Search Unity

why passing a vector to fragment for calculation causes problems?

Discussion in 'Shaders' started by tswalk, Apr 21, 2014.

  1. tswalk

    tswalk

    Joined:
    Jul 27, 2013
    Posts:
    1,109
    I came across a strange issue when trying to build a custom shader for use with D3D11 level 9.1 for use on the surface ARM device (uses Tegra 3) that I really just can not explain, so I hope someone can shed some light on the reason why this is happening.

    I attempted to implement some of the techniques I've read, to do vertex lit calculations for specular and apply the contribution in the fragment portion to sacrifice quality for speed. However, it seemed that no matter what fakery I employed, nothing was bumping my frame rates above 30FPS. I tried the BRDF other LUT techniques, raw calculations, I even tried a home brewed (yet weird) ShadeSH9 variation... nothing was working until I was about to hulk smash and then noticed this:


    (this is in general a standard passing of the specular float3 value from vertex to fragment)
    30FPS

    Code (csharp):
    1.  
    2. // float3 from vertex to fragment of o.spec
    3. diffuse.rgb *= (rSH.rgb + lightmap.rgb);  // diffuse * (normal map + lightmap)
    4. diffuse.rgb += i.spec * cSG.r; // diffuse + (specularity * mask)
    5. return float4(diffuse, 1);
    6. // 24 instructions, 4 temp regs, 0 temp arrays:
    7. // ALU 17 float, 0 int, 0 uint
    8. // TEX 4 (0 load, 0 comp, 0 bias, 0 grad)
    9. // FLOW 1 static, 0 dynamic
    10. // "ps_4_0_level_9_1
    11.  
    (this passes the specular as only a float value from vertex to fragment, it was my hail-mary pass to try to optimize)
    60FPS

    Code (csharp):
    1.  
    2. // float from vertex to fragment of o.spec (converted to float3)
    3. diffuse.rgb *= (rSH.rgb + lightmap.rgb);  // diffuse * (normal map + lightmap)
    4. float3 nspec = float3(i.spec, i.spec, i.spec);  //rebuild float3... magic happens.
    5. diffuse.rgb += nspec * cSG.r; // diffuse + (specularity * mask)
    6. // 24 instructions, 4 temp regs, 0 temp arrays:
    7. // ALU 17 float, 0 int, 0 uint
    8. // TEX 4 (0 load, 0 comp, 0 bias, 0 grad)
    9. // FLOW 1 static, 0 dynamic
    10. // "ps_4_0_level_9_1
    11.  
    hmmm, hulk no smash. its' a free operation apparently, but yet yields so much... yes, an additional 30 frames per second. how odd.
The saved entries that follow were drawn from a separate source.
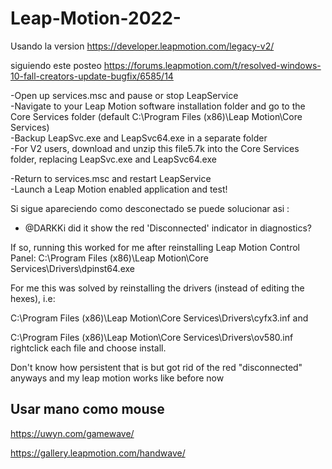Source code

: # Leap-Motion-2022-



Usando la version https://developer.leapmotion.com/legacy-v2/ <br>

siguiendo este posteo https://forums.leapmotion.com/t/resolved-windows-10-fall-creators-update-bugfix/6585/14<br>

-Open up services.msc and pause or stop LeapService<br>
-Navigate to your Leap Motion software installation folder and go to the Core Services folder (default C:\Program Files (x86)\Leap Motion\Core Services)<br>
-Backup LeapSvc.exe and LeapSvc64.exe in a separate folder<br>
-For V2 users, download and unzip this file5.7k into the Core Services folder, replacing LeapSvc.exe and LeapSvc64.exe<br>

-Return to services.msc and restart LeapService<br>
-Launch a Leap Motion enabled application and test!<br>

Si sigue apareciendo como desconectado se puede solucionar asi :<br>
 - @DARKKi did it show the red 'Disconnected' indicator in diagnostics?

If so, running this worked for me after reinstalling Leap Motion Control Panel: C:\Program Files (x86)\Leap Motion\Core Services\Drivers\dpinst64.exe
<br>

For me this was solved by reinstalling the drivers (instead of editing the hexes), i.e:

C:\Program Files (x86)\Leap Motion\Core Services\Drivers\cyfx3.inf
and

C:\Program Files (x86)\Leap Motion\Core Services\Drivers\ov580.inf
rightclick each file and choose install.

Don't know how persistent that is but got rid of the red "disconnected" anyways and my leap motion works like before now

## Usar mano como mouse

https://uwyn.com/gamewave/<br>

https://gallery.leapmotion.com/handwave/
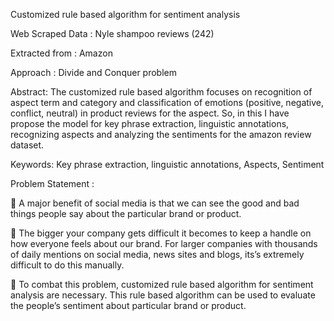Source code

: Customized rule based algorithm for sentiment analysis


Web Scraped Data : Nyle shampoo reviews (242)


Extracted from 	: Amazon


Approach	       : Divide and Conquer problem



Abstract:
The customized rule based algorithm focuses on recognition of aspect term and category and classification of emotions (positive, negative, conflict, neutral) in product reviews for the aspect.  So, in this I have propose the model for key phrase extraction, linguistic annotations, recognizing aspects and analyzing the sentiments for the amazon review dataset. 

Keywords: Key phrase extraction, linguistic annotations, Aspects, Sentiment 

Problem Statement : 

	A major benefit of social media is that we can see the good and bad things people say about the particular brand or product.

	The bigger your company gets difficult it becomes to keep a handle on how everyone feels about our brand. For larger companies with thousands of daily mentions on social media, news sites and blogs, its’s extremely difficult to do this manually.

	To combat this problem, customized rule based algorithm for sentiment analysis are necessary. This rule based algorithm can be used to evaluate the people’s sentiment about particular brand or product.

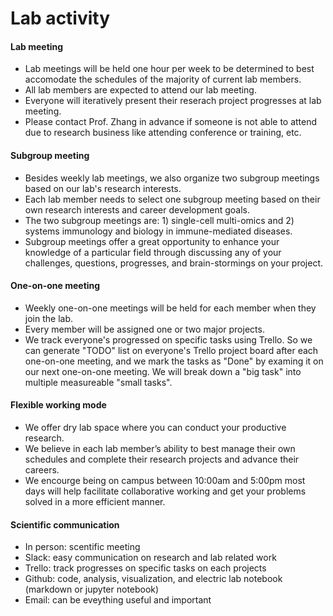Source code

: # Lab activity #

#### Lab meeting 
- Lab meetings will be held one hour per week to be determined to best accomodate the schedules of the majority of current lab members. 
- All lab members are expected to attend our lab meeting.
- Everyone will iteratively present their reserach project progresses at lab meeting.
- Please contact Prof. Zhang in advance if someone is not able to attend due to research business like attending conference or training, etc.


#### Subgroup meeting
- Besides weekly lab meetings, we also organize two subgroup meetings based on our lab's research interests.
- Each lab member needs to select one subgroup meeting based on their own research interests and career development goals.
- The two subgroup meetings are: 1) single-cell multi-omics and 2) systems immunology and biology in immune-mediated diseases.
- Subgroup meetings offer a great opportunity to enhance your knowledge of a particular field through discussing any of your challenges, questions, progresses, and brain-stormings on your project.


#### One-on-one meeting
- Weekly one-on-one meetings will be held for each member when they join the lab. 
- Every member will be assigned one or two major projects.
- We track everyone's progressed on specific tasks using Trello. So we can generate "TODO" list on everyone's Trello project board after each one-on-one meeting, and we mark the tasks as "Done" by examing it on our next one-on-one meeting. We will break down a "big task" into multiple measureable "small tasks".


#### Flexible working mode
- We offer dry lab space where you can conduct your productive research.
- We believe in each lab member’s ability to best manage their own schedules and complete their research projects and advance their careers. 
- We encourge being on campus between 10:00am and 5:00pm most days will help facilitate collaborative working and get your problems solved in a more efficient manner.

#### Scientific communication
- In person: scentific meeting 
- Slack: easy communication on research and lab related work
- Trello: track progresses on specific tasks on each projects
- Github: code, analysis, visualization, and electric lab notebook (markdown or jupyter notebook)
- Email: can be eveything useful and important

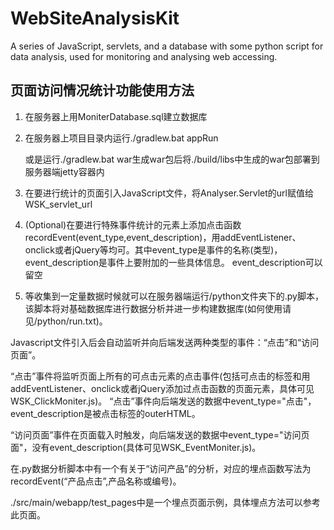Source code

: # WebSiteAnalysisKit
A series of JavaScript, servlets, and a database with some python script for data analysis, used for monitoring and analysing web accessing.

## 页面访问情况统计功能使用方法

1. 在服务器上用MoniterDatabase.sql建立数据库

2. 在服务器上项目目录内运行./gradlew.bat appRun

    或是运行./gradlew.bat war生成war包后将./build/libs中生成的war包部署到服务器端jetty容器内

3. 在要进行统计的页面引入JavaScript文件，将Analyser.Servlet的url赋值给WSK_servlet_url

4. (Optional)在要进行特殊事件统计的元素上添加点击函数recordEvent(event_type,event_description)，用addEventListener、onclick或者jQuery等均可。其中event_type是事件的名称(类型)，event_description是事件上要附加的一些具体信息。
event_description可以留空

5. 等收集到一定量数据时候就可以在服务器端运行/python文件夹下的.py脚本，
该脚本将对基础数据库进行数据分析并进一步构建数据库(如何使用请见/python/run.txt)。

Javascript文件引入后会自动监听并向后端发送两种类型的事件：“点击”和“访问页面”。

“点击”事件将监听页面上所有的可点击元素的点击事件(包括可点击的标签和用addEventListener、onclick或者jQuery添加过点击函数的页面元素，具体可见WSK_ClickMoniter.js)。
“点击”事件向后端发送的数据中event_type="点击"，event_description是被点击标签的outerHTML。

“访问页面”事件在页面载入时触发，向后端发送的数据中event_type="访问页面"，没有event_description(具体可见WSK_EventMoniter.js)。

在.py数据分析脚本中有一个有关于“访问产品”的分析，对应的埋点函数写法为recordEvent(“产品点击”,产品名称或编号)。

./src/main/webapp/test_pages中是一个埋点页面示例，具体埋点方法可以参考此页面。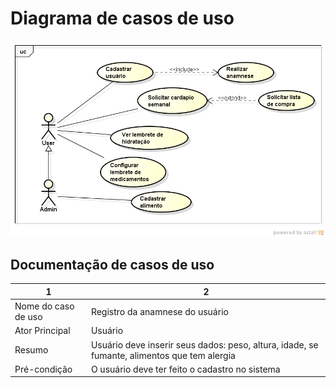 # Diagrama de casos de uso

![Casos de uso](images/UseCase.png)

## Documentação de casos de uso

|1	                          |2	                                                                                       |
|---	                      |---	                                                                                       |
| Nome do caso de uso         | Registro da anamnese do usuário                                                            |
| Ator Principal              | Usuário                                                                                    |
| Resumo                      | Usuário deve inserir seus dados: peso, altura, idade, se fumante, alimentos que tem alergia|
| Pré-condição                | O usuário deve ter feito o cadastro no sistema                                             |
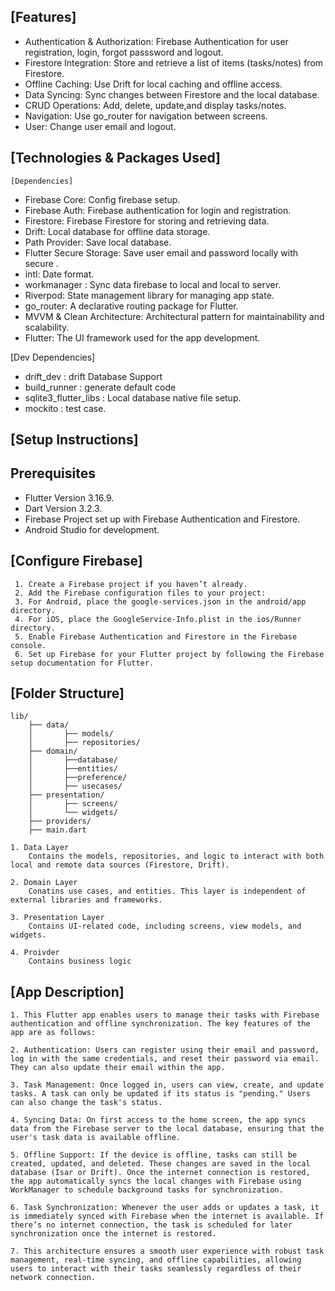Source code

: ## [Features]

* Authentication & Authorization: Firebase Authentication for user registration, login, forgot passsword and logout.
* Firestore Integration: Store and retrieve a list of items (tasks/notes) from Firestore.
* Offline Caching: Use Drift for local caching and offline access.
* Data Syncing: Sync changes between Firestore and the local database.
* CRUD Operations: Add, delete, update,and display tasks/notes.
* Navigation: Use go_router for navigation between screens.
* User: Change user email and logout.

## [Technologies & Packages Used]

    [Dependencies]

* Firebase Core: Config firebase setup.
* Firebase Auth: Firebase authentication for login and registration.
* Firestore: Firebase Firestore for storing and retrieving data.
* Drift: Local database for offline data storage.
* Path Provider: Save local database.
* Flutter Secure Storage: Save user email and password locally with secure .
* intl: Date format.
* workmanager : Sync data firebase to local and local to server.
* Riverpod: State management library for managing app state.
* go_router: A declarative routing package for Flutter.
* MVVM & Clean Architecture: Architectural pattern for maintainability and scalability.
* Flutter: The UI framework used for the app development.

[Dev Dependencies]

* drift_dev : drift Database Support
* build_runner : generate default code
* sqlite3_flutter_libs : Local database native file setup.
* mockito : test case.

## [Setup Instructions]

## **Prerequisites**

* Flutter Version 3.16.9.
* Dart Version 3.2.3.
* Firebase Project set up with Firebase Authentication and Firestore.
* Android Studio for development.

## [Configure Firebase]

     1. Create a Firebase project if you haven’t already.
     2. Add the Firebase configuration files to your project:
     3. For Android, place the google-services.json in the android/app directory.
     4. For iOS, place the GoogleService-Info.plist in the ios/Runner directory.
     5. Enable Firebase Authentication and Firestore in the Firebase console.
     6. Set up Firebase for your Flutter project by following the Firebase setup documentation for Flutter.

## [Folder Structure]

    lib/
        ├── data/
        │       ├── models/
        │       ├── repositories/
        ├── domain/
        │       ├──database/
        │       ├──entities/    
        │       ├──preference/    
        │       ├── usecases/
        ├── presentation/
        │       ├── screens/
        │       └── widgets/
        ├── providers/
        ├── main.dart

    1. Data Layer
        Contains the models, repositories, and logic to interact with both local and remote data sources (Firestore, Drift).

    2. Domain Layer
        Conatins use cases, and entities. This layer is independent of external libraries and frameworks.

    3. Presentation Layer
        Contains UI-related code, including screens, view models, and widgets.
    
    4. Proivder
        Contains business logic

## [App Description]

    1. This Flutter app enables users to manage their tasks with Firebase authentication and offline synchronization. The key features of the app are as follows:

    2. Authentication: Users can register using their email and password, log in with the same credentials, and reset their password via email. They can also update their email within the app.

    3. Task Management: Once logged in, users can view, create, and update tasks. A task can only be updated if its status is "pending." Users can also change the task's status.

    4. Syncing Data: On first access to the home screen, the app syncs data from the Firebase server to the local database, ensuring that the user's task data is available offline.

    5. Offline Support: If the device is offline, tasks can still be created, updated, and deleted. These changes are saved in the local database (Isar or Drift). Once the internet connection is restored, the app automatically syncs the local changes with Firebase using WorkManager to schedule background tasks for synchronization.

    6. Task Synchronization: Whenever the user adds or updates a task, it is immediately synced with Firebase when the internet is available. If there’s no internet connection, the task is scheduled for later synchronization once the internet is restored.

    7. This architecture ensures a smooth user experience with robust task management, real-time syncing, and offline capabilities, allowing users to interact with their tasks seamlessly regardless of their network connection.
    I thought it must have something to do with my texture, perhaps its' not compressed right or i'm doing something goofy. Changing compression methods did not change anything. However, using different combinations of smearing did!

    the cSG variable from above is a simple tex2D grab:

    Code (csharp):
    1. float4 cSG = tex2D(_myimage, i.uv0);

    here's some of my notes:

    Code (csharp):
    1.  
    2. // d+= float * float ok! 60fps
    3. // d+= float3 * float4 bad! if float3 is passed from vert to frag
    4. // d+= float3 * float4 flaky! if float is passed and float3 is built in frag and float4 is smeared cSG.rgaa ~45fps (bounces between 55  35)
    5. // d+= float3 * float4 ok! (solid 60fps) if float3 is built in frag and float4 is smeared cSG.rgga
    6. // d+= float3 * float4 ok! (solid 60fps) if float3 is built in frag and float4 is smeared cSG.rrrg, where "gloss channel (G)" is used as an additional masking
    7. // d+= float4 * float bad! 30fps (i.spec * cSG.r) where spec is float4
    8. // d+= float3 * float bad! 30fps (i.spec * cSG.r) where spec is float3  <<this is what I was originally after
    9. // d+= float3 * float3 bad! 30fps (i.spec * cSG.rrr)
    10.  
    without going through all the troubles of frame captures, and drawcall debugging in visual studio for each combination above to try to get the bytecode... is there any reason for this strange behavior?

    if it possibly a bug, i'll do some bytecode dumps and submit a simple repo... otherwise, if there is a simple answer (since I'm still learning this).. i'll take my lesson and move on.